▶ **Directions**:
Once you find the line with "### ***16/12/2018***" in the entries below, print it and each line after it up to and including the line with "default => sub", exactly, without pictures.

[Plain-text document sources]
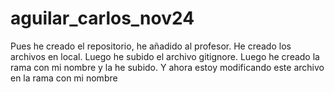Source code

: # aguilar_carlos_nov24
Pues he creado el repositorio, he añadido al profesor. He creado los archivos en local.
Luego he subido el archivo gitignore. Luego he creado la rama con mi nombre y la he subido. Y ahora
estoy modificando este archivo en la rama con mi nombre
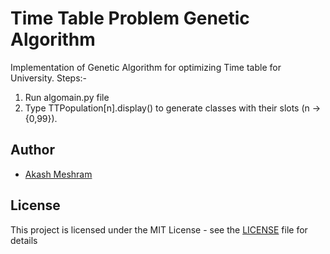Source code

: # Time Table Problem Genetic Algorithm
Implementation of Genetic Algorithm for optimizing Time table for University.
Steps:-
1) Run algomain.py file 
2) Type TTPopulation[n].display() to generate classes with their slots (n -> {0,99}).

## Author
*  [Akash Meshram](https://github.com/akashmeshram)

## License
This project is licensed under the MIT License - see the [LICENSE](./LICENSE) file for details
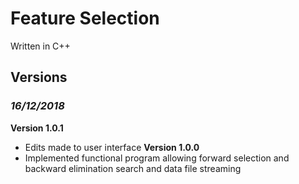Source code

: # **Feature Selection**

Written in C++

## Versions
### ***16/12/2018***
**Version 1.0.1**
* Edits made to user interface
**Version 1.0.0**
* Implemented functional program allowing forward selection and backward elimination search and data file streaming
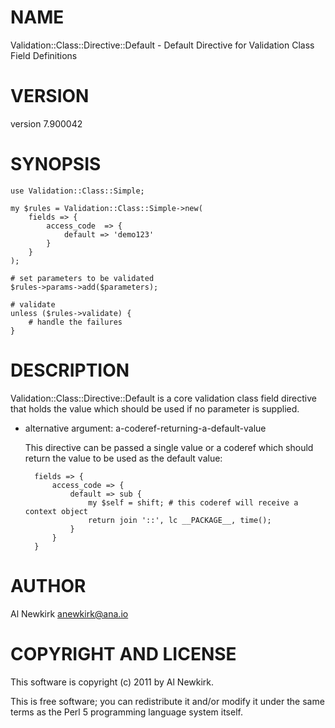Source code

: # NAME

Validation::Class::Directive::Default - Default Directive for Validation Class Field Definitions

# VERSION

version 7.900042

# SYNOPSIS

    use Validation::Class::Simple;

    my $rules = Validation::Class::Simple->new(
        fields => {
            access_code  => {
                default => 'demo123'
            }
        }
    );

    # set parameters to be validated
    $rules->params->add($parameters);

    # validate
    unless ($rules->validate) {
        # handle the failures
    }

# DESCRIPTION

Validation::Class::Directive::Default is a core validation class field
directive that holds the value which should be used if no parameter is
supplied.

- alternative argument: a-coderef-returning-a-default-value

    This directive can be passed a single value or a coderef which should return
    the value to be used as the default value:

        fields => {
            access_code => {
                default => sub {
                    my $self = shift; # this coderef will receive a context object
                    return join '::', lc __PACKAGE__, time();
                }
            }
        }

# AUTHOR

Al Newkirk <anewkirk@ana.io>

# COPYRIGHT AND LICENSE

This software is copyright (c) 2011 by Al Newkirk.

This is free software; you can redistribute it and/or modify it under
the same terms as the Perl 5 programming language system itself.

--

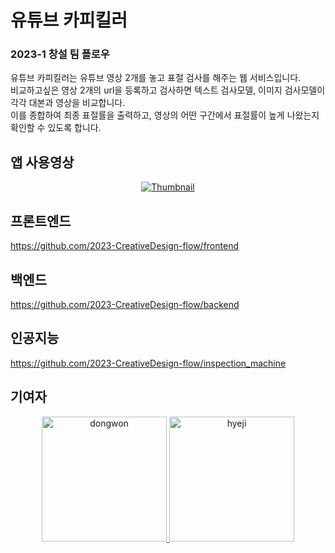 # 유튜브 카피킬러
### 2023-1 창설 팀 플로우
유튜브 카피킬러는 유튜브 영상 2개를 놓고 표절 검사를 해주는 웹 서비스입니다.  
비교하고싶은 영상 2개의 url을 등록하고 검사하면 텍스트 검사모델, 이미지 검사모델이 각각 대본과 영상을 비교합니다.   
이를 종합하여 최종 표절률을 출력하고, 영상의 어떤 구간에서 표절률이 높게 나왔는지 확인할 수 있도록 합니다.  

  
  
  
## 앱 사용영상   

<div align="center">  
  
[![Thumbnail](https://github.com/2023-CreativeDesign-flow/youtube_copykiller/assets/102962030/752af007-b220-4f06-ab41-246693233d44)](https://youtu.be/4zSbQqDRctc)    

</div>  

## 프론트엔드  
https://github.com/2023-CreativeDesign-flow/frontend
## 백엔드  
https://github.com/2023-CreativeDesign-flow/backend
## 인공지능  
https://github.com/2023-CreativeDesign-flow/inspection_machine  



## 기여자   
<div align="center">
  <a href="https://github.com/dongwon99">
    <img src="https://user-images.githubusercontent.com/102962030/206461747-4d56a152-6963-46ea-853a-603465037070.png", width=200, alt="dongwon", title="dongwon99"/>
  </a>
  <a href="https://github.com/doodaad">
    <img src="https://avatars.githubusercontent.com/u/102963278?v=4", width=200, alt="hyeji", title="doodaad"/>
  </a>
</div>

▶ **Result below**:
### ***16/12/2018***
**Version 1.0.1**
* Edits made to user interface
**Version 1.0.0**
* Implemented functional program allowing forward selection and backward elimination search and data file streaming
Source code

: # NAME

Validation::Class::Directive::Default - Default Directive for Validation Class Field Definitions

# VERSION

version 7.900042

# SYNOPSIS

    use Validation::Class::Simple;

    my $rules = Validation::Class::Simple->new(
        fields => {
            access_code  => {
                default => 'demo123'
            }
        }
    );

    # set parameters to be validated
    $rules->params->add($parameters);

    # validate
    unless ($rules->validate) {
        # handle the failures
    }

# DESCRIPTION

Validation::Class::Directive::Default is a core validation class field
directive that holds the value which should be used if no parameter is
supplied.

- alternative argument: a-coderef-returning-a-default-value

    This directive can be passed a single value or a coderef which should return
    the value to be used as the default value:

        fields => {
            access_code => {
                default => sub {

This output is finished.